The Grattan Institute’s Dying Well report, released earlier this week, has illustrated that more needs to be done to ensure that end-of-life preferences and plans are put in place and more people are able to be supported to die at home if they wish.
That’s according to David Larmour, director of Hospice Care Service with Silver Chain in Western Australia.
Mr Larmour said that Silver Chain had a long-held belief that people want to die at home and its palliative care services support more than 1,000 patients a day across Australia. “During the past financial year, more than 65 per cent of all clients who were receiving home-based palliative care were supported to die at home,” he said.
As Australian Ageing Agenda reported on Monday, the Grattan report found that Australia is lagging behind its fellow OECD countries in the provision of home-based palliative care.
The report shows Australians die at home at half the rate of people in countries such as New Zealand, the US, Ireland and France. While 70 per cent of Australians want to die at home, only 14 per cent do so.
Mr Larmour said that Silver Chain has a large multi-disciplinary palliative care team including community based doctors, nurses, allied health staff and volunteers who provide support 24 hours a day, seven days a week. “Together, they ensure that we continue to provide high quality care and deliver excellent patient outcomes,” he said.
He said that Silver Chain supported the recommendations of the Grattan report, which included more public discussion, including an education campaign, about the need to focus on end-of-life care; the widespread adoption of advance care plans; and greater investment in community-based care.
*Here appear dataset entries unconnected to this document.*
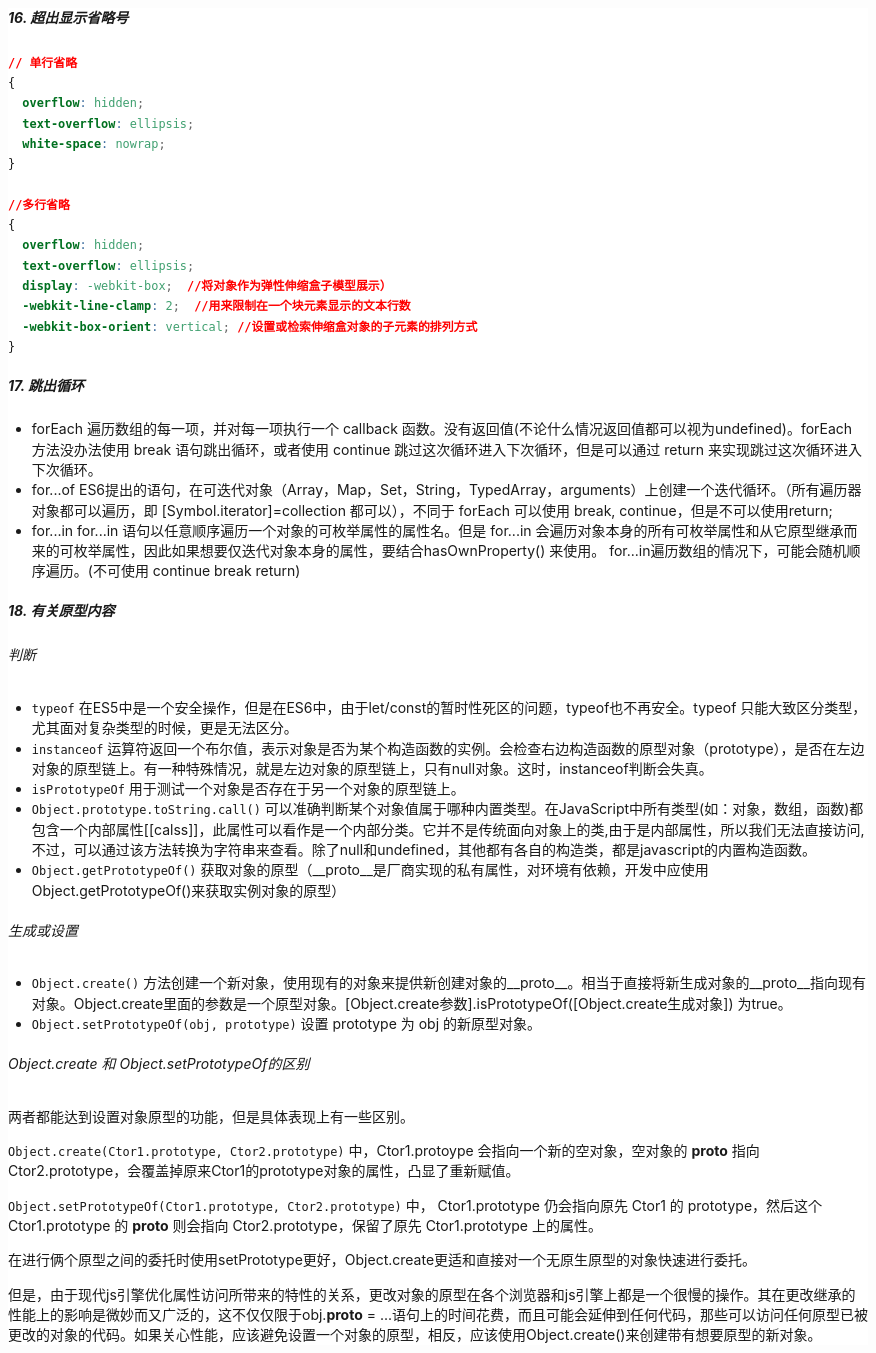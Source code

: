 ##### 16. 超出显示省略号

```css
// 单行省略
{
  overflow: hidden;
  text-overflow: ellipsis;
  white-space: nowrap;
}

//多行省略
{
  overflow: hidden;
  text-overflow: ellipsis;
  display: -webkit-box;  //将对象作为弹性伸缩盒子模型展示）
  -webkit-line-clamp: 2;  //用来限制在一个块元素显示的文本行数
  -webkit-box-orient: vertical; //设置或检索伸缩盒对象的子元素的排列方式
}
```

##### 17. 跳出循环
* forEach 遍历数组的每一项，并对每一项执行一个 callback 函数。没有返回值(不论什么情况返回值都可以视为undefined)。forEach 方法没办法使用 break 语句跳出循环，或者使用 continue 跳过这次循环进入下次循环，但是可以通过 return 来实现跳过这次循环进入下次循环。
* for...of ES6提出的语句，在可迭代对象（Array，Map，Set，String，TypedArray，arguments）上创建一个迭代循环。（所有遍历器对象都可以遍历，即 [Symbol.iterator]=collection 都可以），不同于 forEach 可以使用 break, continue，但是不可以使用return;
* for...in for...in 语句以任意顺序遍历一个对象的可枚举属性的属性名。但是 for...in 会遍历对象本身的所有可枚举属性和从它原型继承而来的可枚举属性，因此如果想要仅迭代对象本身的属性，要结合hasOwnProperty() 来使用。 for...in遍历数组的情况下，可能会随机顺序遍历。(不可使用 continue break return)

##### 18. 有关原型内容
###### 判断
* `typeof` 在ES5中是一个安全操作，但是在ES6中，由于let/const的暂时性死区的问题，typeof也不再安全。typeof 只能大致区分类型，尤其面对复杂类型的时候，更是无法区分。
* `instanceof` 运算符返回一个布尔值，表示对象是否为某个构造函数的实例。会检查右边构造函数的原型对象（prototype），是否在左边对象的原型链上。有一种特殊情况，就是左边对象的原型链上，只有null对象。这时，instanceof判断会失真。
* `isPrototypeOf` 用于测试一个对象是否存在于另一个对象的原型链上。
* `Object.prototype.toString.call()` 可以准确判断某个对象值属于哪种内置类型。在JavaScript中所有类型(如：对象，数组，函数)都包含一个内部属性\[[calss]]，此属性可以看作是一个内部分类。它并不是传统面向对象上的类,由于是内部属性，所以我们无法直接访问,不过，可以通过该方法转换为字符串来查看。除了null和undefined，其他都有各自的构造类，都是javascript的内置构造函数。
* `Object.getPrototypeOf()` 获取对象的原型（__proto__是厂商实现的私有属性，对环境有依赖，开发中应使用 Object.getPrototypeOf()来获取实例对象的原型）

###### 生成或设置
* `Object.create()` 方法创建一个新对象，使用现有的对象来提供新创建对象的__proto__。相当于直接将新生成对象的__proto__指向现有对象。Object.create里面的参数是一个原型对象。\[Object.create参数].isPrototypeOf(\[Object.create生成对象]) 为true。
* `Object.setPrototypeOf(obj, prototype)` 设置 prototype 为 obj 的新原型对象。

###### Object.create 和 Object.setPrototypeOf的区别

两者都能达到设置对象原型的功能，但是具体表现上有一些区别。

`Object.create(Ctor1.prototype, Ctor2.prototype)` 中，Ctor1.protoype 会指向一个新的空对象，空对象的 __proto__ 指向 Ctor2.prototype，会覆盖掉原来Ctor1的prototype对象的属性，凸显了重新赋值。

`Object.setPrototypeOf(Ctor1.prototype, Ctor2.prototype)` 中， Ctor1.prototype 仍会指向原先 Ctor1 的 prototype，然后这个 Ctor1.prototype 的 __proto__ 则会指向 Ctor2.prototype，保留了原先 Ctor1.prototype 上的属性。

在进行俩个原型之间的委托时使用setPrototype更好，Object.create更适和直接对一个无原生原型的对象快速进行委托。

但是，由于现代js引擎优化属性访问所带来的特性的关系，更改对象的原型在各个浏览器和js引擎上都是一个很慢的操作。其在更改继承的性能上的影响是微妙而又广泛的，这不仅仅限于obj.__proto__ = ...语句上的时间花费，而且可能会延伸到任何代码，那些可以访问任何原型已被更改的对象的代码。如果关心性能，应该避免设置一个对象的原型，相反，应该使用Object.create()来创建带有想要原型的新对象。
“Our organisation has been able to continue to provide high quality care at home thanks to strong investment from consecutive WA State Governments who recognise and support an alternate proposition to hospital based care for those who are dying,” said Mr Larmour.
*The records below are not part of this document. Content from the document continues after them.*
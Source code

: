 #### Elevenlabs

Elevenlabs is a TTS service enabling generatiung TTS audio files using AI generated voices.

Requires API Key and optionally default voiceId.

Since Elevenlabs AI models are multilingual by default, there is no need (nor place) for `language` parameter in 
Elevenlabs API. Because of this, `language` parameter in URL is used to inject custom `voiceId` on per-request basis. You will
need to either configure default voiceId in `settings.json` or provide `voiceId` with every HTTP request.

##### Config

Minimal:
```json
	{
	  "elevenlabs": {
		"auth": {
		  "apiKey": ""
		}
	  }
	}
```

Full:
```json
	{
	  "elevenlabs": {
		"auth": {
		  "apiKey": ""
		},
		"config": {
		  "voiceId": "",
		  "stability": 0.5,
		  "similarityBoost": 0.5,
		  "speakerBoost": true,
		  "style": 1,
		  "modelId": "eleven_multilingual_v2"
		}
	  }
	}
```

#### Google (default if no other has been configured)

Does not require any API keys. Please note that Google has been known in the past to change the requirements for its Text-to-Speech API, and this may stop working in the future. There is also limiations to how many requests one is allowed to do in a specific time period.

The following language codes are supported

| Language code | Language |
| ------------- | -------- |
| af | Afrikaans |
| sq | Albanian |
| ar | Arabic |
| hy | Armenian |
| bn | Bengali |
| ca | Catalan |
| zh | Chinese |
Meanwhile, AAA has reported on new initiatives in NSW to upskill community aged care workers in palliative care as part of an integrated approach to supporting more people to die at home.
More than 200 community aged care workers so far have received dedicated training in palliative care home support.
As part of its four-year palliative care strategy, the NSW Government is funding the state-wide roll-out of home-based palliative care packages to support more people to fulfil their wish to die at home. Funding has been provided for the roll-out of up to 2,863 home-based palliative care packages by 2015-16.